Could you repeat all of the entries word for word, minus any pictures?

Document images with source code
:::

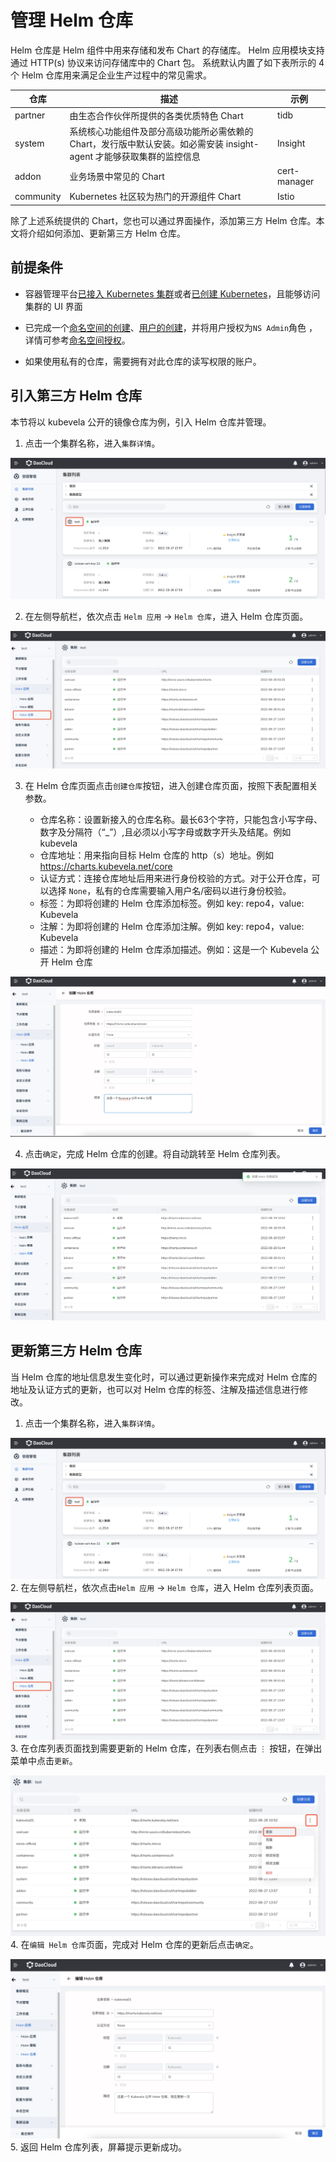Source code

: # 管理 Helm 仓库

Helm 仓库是 Helm 组件中用来存储和发布 Chart 的存储库。
Helm 应用模块支持通过 HTTP(s) 协议来访问存储库中的 Chart 包。
系统默认内置了如下表所示的 4 个 Helm 仓库用来满足企业生产过程中的常见需求。

| 仓库      | 描述                                                         | 示例  |
| --------- | ------------------------------------------------------------ | ------------ |
| partner   | 由生态合作伙伴所提供的各类优质特色 Chart                     | tidb         |
| system    | 系统核心功能组件及部分高级功能所必需依赖的 Chart，发行版中默认安装。如必需安装 insight-agent 才能够获取集群的监控信息 | Insight      |
| addon     | 业务场景中常见的 Chart                                       | cert-manager |
| community | Kubernetes 社区较为热门的开源组件 Chart                      | Istio        |

除了上述系统提供的 Chart，您也可以通过界面操作，添加第三方 Helm 仓库。本文将介绍如何添加、更新第三方 Helm 仓库。

## 前提条件

- 容器管理平台[已接入 Kubernetes 集群](../Clusters/JoinACluster.md)或者[已创建 Kubernetes](../Clusters/CreateCluster.md)，且能够访问集群的 UI 界面

- 已完成一个[命名空间的创建](../Namespaces/README.md)、[用户的创建]()，并将用户授权为`NS Admin`角色 ，详情可参考[命名空间授权]()。

- 如果使用私有的仓库，需要拥有对此仓库的读写权限的账户。

## 引入第三方 Helm 仓库

本节将以 kubevela 公开的镜像仓库为例，引入 Helm 仓库并管理。

1. 点击一个集群名称，进入`集群详情`。

  ![ns](../../images/crd01.png)

2. 在左侧导航栏，依次点击 `Helm 应用` -> `Helm 仓库`，进入 Helm 仓库页面。

  ![helm-repo](../../images/helmrepo01.png)

3. 在 Helm 仓库页面点击`创建仓库`按钮，进入创建仓库页面，按照下表配置相关参数。

   - 仓库名称：设置新接入的仓库名称。最长63个字符，只能包含小写字母、数字及分隔符（“_”）,且必须以小写字母或数字开头及结尾。例如 kubevela
   - 仓库地址：用来指向目标 Helm 仓库的 http（s）地址。例如 https://charts.kubevela.net/core
   - 认证方式：连接仓库地址后用来进行身份校验的方式。对于公开仓库，可以选择 `None`，私有的仓库需要输入用户名/密码以进行身份校验。
   - 标签：为即将创建的 Helm 仓库添加标签。例如 key: repo4，value: Kubevela
   - 注解：为即将创建的 Helm 仓库添加注解。例如 key: repo4，value: Kubevela
   - 描述：为即将创建的 Helm 仓库添加描述。例如：这是一个 Kubevela 公开 Helm 仓库

  ![helm-repo](../../images/helmrepo02.png)

4. 点击`确定`，完成 Helm 仓库的创建。将自动跳转至 Helm 仓库列表。

  ![helm-repo](../../images/helmrepo03.png)

## 更新第三方 Helm 仓库

当 Helm 仓库的地址信息发生变化时，可以通过更新操作来完成对 Helm 仓库的地址及认证方式的更新，也可以对 Helm 仓库的标签、注解及描述信息进行修改。

1. 点击一个集群名称，进入`集群详情`。

  ![ns](../../images/crd01.png)
2. 在左侧导航栏，依次点击`Helm 应用` -> `Helm 仓库`，进入 Helm 仓库列表页面。

  ![helm-repo](../../images/helmrepo01.png)
3. 在仓库列表页面找到需要更新的 Helm 仓库，在列表右侧点击 `⋮` 按钮，在弹出菜单中点击`更新`。

  ![helm-repo](../../images/helmrepo04.png)
4. 在`编辑 Helm 仓库`页面，完成对 Helm 仓库的更新后点击`确定`。

  ![helm-repo](../../images/helmrepo05.png)
5. 返回 Helm 仓库列表，屏幕提示更新成功。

:::

__Output for this task__.
Source code

: # 管理 Helm 仓库

Helm 仓库是 Helm 组件中用来存储和发布 Chart 的存储库。
Helm 应用模块支持通过 HTTP(s) 协议来访问存储库中的 Chart 包。
系统默认内置了如下表所示的 4 个 Helm 仓库用来满足企业生产过程中的常见需求。

| 仓库      | 描述                                                         | 示例  |
| --------- | ------------------------------------------------------------ | ------------ |
| partner   | 由生态合作伙伴所提供的各类优质特色 Chart                     | tidb         |
| system    | 系统核心功能组件及部分高级功能所必需依赖的 Chart，发行版中默认安装。如必需安装 insight-agent 才能够获取集群的监控信息 | Insight      |
| addon     | 业务场景中常见的 Chart                                       | cert-manager |
| community | Kubernetes 社区较为热门的开源组件 Chart                      | Istio        |

除了上述系统提供的 Chart，您也可以通过界面操作，添加第三方 Helm 仓库。本文将介绍如何添加、更新第三方 Helm 仓库。

## 前提条件

- 容器管理平台[已接入 Kubernetes 集群](../Clusters/JoinACluster.md)或者[已创建 Kubernetes](../Clusters/CreateCluster.md)，且能够访问集群的 UI 界面

- 已完成一个[命名空间的创建](../Namespaces/README.md)、[用户的创建]()，并将用户授权为`NS Admin`角色 ，详情可参考[命名空间授权]()。

- 如果使用私有的仓库，需要拥有对此仓库的读写权限的账户。

## 引入第三方 Helm 仓库

本节将以 kubevela 公开的镜像仓库为例，引入 Helm 仓库并管理。

1. 点击一个集群名称，进入`集群详情`。

  ![ns](../../images/crd01.png)

2. 在左侧导航栏，依次点击 `Helm 应用` -> `Helm 仓库`，进入 Helm 仓库页面。

  ![helm-repo](../../images/helmrepo01.png)

3. 在 Helm 仓库页面点击`创建仓库`按钮，进入创建仓库页面，按照下表配置相关参数。

   - 仓库名称：设置新接入的仓库名称。最长63个字符，只能包含小写字母、数字及分隔符（“_”）,且必须以小写字母或数字开头及结尾。例如 kubevela
   - 仓库地址：用来指向目标 Helm 仓库的 http（s）地址。例如 https://charts.kubevela.net/core
   - 认证方式：连接仓库地址后用来进行身份校验的方式。对于公开仓库，可以选择 `None`，私有的仓库需要输入用户名/密码以进行身份校验。
   - 标签：为即将创建的 Helm 仓库添加标签。例如 key: repo4，value: Kubevela
   - 注解：为即将创建的 Helm 仓库添加注解。例如 key: repo4，value: Kubevela
   - 描述：为即将创建的 Helm 仓库添加描述。例如：这是一个 Kubevela 公开 Helm 仓库

  ![helm-repo](../../images/helmrepo02.png)

4. 点击`确定`，完成 Helm 仓库的创建。将自动跳转至 Helm 仓库列表。

  ![helm-repo](../../images/helmrepo03.png)

## 更新第三方 Helm 仓库

当 Helm 仓库的地址信息发生变化时，可以通过更新操作来完成对 Helm 仓库的地址及认证方式的更新，也可以对 Helm 仓库的标签、注解及描述信息进行修改。

1. 点击一个集群名称，进入`集群详情`。

  ![ns](../../images/crd01.png)
2. 在左侧导航栏，依次点击`Helm 应用` -> `Helm 仓库`，进入 Helm 仓库列表页面。

  ![helm-repo](../../images/helmrepo01.png)
3. 在仓库列表页面找到需要更新的 Helm 仓库，在列表右侧点击 `⋮` 按钮，在弹出菜单中点击`更新`。

  ![helm-repo](../../images/helmrepo04.png)
4. 在`编辑 Helm 仓库`页面，完成对 Helm 仓库的更新后点击`确定`。

  ![helm-repo](../../images/helmrepo05.png)
5. 返回 Helm 仓库列表，屏幕提示更新成功。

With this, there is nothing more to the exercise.